Where Is Tristan da Cunha?
Where Is Tristan da Cunha? Tristan da Cunha is one of five small and remote islands in the South Atlantic midway between Buenos Aires in Argentina and the Cape of Good Hope, South Africa. Tristan is the only one of the five to be inhabited. The island is 38 square miles in extent and was named after the Portuguese admiral who discovered it in 1506.
The islands were first recorded as sighted in 1506 by Portuguese explorer Tristão da Cunha, but rough seas prevented a landing. He named the main island after himself, Ilha de Tristão da Cunha. It was later anglicised from its earliest mention on British Admiralty charts, to Tristan da Cunha Island. Some sources state that the Portuguese made the first landing in 1520, when the Lás Rafaelcaptained by Ruy Vaz Pereira called at Tristan for water.
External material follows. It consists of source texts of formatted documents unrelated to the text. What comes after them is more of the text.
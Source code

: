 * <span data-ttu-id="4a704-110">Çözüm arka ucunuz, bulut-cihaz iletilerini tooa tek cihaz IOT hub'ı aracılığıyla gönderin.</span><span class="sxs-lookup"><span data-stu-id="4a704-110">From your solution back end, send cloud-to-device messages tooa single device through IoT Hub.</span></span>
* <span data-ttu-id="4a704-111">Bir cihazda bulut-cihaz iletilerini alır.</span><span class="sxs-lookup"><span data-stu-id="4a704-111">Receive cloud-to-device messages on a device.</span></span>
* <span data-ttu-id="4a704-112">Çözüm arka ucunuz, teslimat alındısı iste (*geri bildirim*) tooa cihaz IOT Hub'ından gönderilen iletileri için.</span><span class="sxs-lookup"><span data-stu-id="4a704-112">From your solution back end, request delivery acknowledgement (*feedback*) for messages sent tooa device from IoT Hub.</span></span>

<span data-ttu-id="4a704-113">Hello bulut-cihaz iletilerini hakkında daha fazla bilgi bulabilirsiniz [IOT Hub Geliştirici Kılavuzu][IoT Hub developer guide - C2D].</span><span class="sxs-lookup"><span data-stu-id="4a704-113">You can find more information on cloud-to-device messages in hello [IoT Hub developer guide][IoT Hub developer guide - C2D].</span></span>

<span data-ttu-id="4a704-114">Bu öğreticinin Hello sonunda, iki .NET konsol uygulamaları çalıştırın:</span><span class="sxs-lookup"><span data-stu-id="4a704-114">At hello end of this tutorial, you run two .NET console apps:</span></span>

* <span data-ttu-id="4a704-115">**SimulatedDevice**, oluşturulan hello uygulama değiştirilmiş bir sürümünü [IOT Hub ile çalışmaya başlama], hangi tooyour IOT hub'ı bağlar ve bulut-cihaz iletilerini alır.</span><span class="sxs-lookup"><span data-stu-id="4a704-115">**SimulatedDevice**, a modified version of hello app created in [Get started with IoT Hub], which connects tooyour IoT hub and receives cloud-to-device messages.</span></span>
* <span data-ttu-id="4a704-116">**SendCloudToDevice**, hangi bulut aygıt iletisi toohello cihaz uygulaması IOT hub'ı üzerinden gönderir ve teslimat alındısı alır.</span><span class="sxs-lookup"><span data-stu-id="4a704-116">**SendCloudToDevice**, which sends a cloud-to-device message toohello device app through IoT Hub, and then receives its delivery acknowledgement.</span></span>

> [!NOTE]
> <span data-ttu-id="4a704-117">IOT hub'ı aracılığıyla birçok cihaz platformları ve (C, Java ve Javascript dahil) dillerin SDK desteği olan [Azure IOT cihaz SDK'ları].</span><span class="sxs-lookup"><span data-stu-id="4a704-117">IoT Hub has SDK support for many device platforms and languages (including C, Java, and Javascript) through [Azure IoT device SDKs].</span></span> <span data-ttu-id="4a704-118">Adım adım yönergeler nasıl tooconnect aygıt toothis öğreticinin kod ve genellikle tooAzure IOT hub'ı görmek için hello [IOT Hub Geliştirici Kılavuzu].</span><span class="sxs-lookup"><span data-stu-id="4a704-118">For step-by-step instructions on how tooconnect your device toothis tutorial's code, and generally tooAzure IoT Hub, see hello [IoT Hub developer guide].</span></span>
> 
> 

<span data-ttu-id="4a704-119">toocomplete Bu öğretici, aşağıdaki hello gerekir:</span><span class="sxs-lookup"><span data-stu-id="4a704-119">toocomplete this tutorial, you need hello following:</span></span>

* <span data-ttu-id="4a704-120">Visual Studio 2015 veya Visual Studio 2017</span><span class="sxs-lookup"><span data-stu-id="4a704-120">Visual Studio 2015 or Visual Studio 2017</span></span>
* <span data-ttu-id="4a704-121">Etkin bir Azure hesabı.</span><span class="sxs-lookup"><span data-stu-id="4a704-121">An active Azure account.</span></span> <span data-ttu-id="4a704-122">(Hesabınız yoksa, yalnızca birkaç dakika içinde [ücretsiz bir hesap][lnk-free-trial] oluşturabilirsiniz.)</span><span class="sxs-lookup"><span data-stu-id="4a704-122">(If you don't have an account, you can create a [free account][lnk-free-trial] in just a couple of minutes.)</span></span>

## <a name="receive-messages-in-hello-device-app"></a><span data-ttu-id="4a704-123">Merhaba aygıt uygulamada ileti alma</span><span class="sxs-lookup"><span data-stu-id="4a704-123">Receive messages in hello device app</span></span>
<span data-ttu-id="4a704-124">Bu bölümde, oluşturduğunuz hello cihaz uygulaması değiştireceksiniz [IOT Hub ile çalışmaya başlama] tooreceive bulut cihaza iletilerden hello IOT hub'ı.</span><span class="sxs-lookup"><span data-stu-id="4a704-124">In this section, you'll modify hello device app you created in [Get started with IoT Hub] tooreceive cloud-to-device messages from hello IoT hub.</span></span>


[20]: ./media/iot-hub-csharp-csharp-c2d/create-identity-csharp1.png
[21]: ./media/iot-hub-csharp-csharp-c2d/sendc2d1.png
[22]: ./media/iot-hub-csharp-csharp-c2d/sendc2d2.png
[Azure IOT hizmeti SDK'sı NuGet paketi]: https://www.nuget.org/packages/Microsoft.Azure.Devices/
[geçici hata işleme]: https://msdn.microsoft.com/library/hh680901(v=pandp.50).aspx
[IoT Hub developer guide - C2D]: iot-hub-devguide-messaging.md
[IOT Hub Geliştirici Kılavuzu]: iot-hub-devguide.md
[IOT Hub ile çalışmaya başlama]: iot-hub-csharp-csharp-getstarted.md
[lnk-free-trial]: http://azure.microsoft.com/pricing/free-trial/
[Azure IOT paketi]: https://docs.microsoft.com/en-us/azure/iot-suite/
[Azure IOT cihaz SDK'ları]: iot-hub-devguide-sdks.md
The first undisputed landing was made on 7 February 1643 by the crew of the Dutch East India Company ship Heemstede, captained by Claes Gerritsz Bierenbroodspot. The Dutch stopped at the island four more times in the next 25 years, and in 1656 created the first rough charts of the archipelago.
The first full survey of the archipelago was made by crew of the French corvette Heure du Berger in 1767. The first scientific exploration was conducted by French naturalist Louis-Marie Aubert du Petit-Thouars, who stayed on the island for three days in January 1793, during a French mercantile expedition from Brest, France to Mauritius. Thouars made botanical collections and reported traces of human habitation, including fireplaces and overgrown gardens, probably left by Dutch explorers in the 17th century.
Tristan da Cunha was created in prehistoric times when a volcanic eruption raised it 18,000 feet from the seabed. Cultivation is possible only on one part of the rocky outcrop, on a small plateau squeezed between the sea on one side and 2,000 foot cliffs on the other. The territory consists of the main island, Tristan da Cunha, which has a north–south length of 11.27 kilometres (7.00 mi) and an area of 98 square kilometres (38 sq mi), and the smaller, uninhabited Nightingale Islands and the wildlife reserves of Inaccessible and Gough islands.
In 1816 Britain landed a small force of men on the island and took possession. The garrison stayed for a year. When it departed, one of its members, Corporal William Glass, was allowed to remain on Tristan with his family. With the arrival of shipwrecked sailors and of five women from St. Helena, the population grew to 260 by 1961. As of October 2018, the main island has 250 permanent inhabitants who all carry British Overseas Territories citizenship. The other islands are uninhabited, except for the personnel of a weather station on Gough Island.
Tristan da Cunha is part of the British overseas territory of Saint Helena, Ascension and Tristan da Cunha. This includes Saint Helena and also near-equatorial Ascension Island, which lies some 1,741 miles (2,802 km) to the north of Tristan. There is no airstrip of any kind on the main island meaning the only way of traveling in and out of Tristan is by boat, a six-day trip from South Africa.
For 150 years the islanders’ way of life changed little. But in 1961 the volcano erupted and forced their departure to England. This evacuation seemed to be the end of life on Tristan but, weary of contact with modern civilization and longing for their island ways, the people began to return two years later.
The Tristan da Cunha Development Company now provides the island’s sole industry. By 1967 Tristan had a small harbor for the first time in its history. After that a road, a new hospital and a sewage system were built, and electricity was introduced. The island now has something approaching the best of worlds, isolation and “away from it all” atmosphere but some modern amenities, too.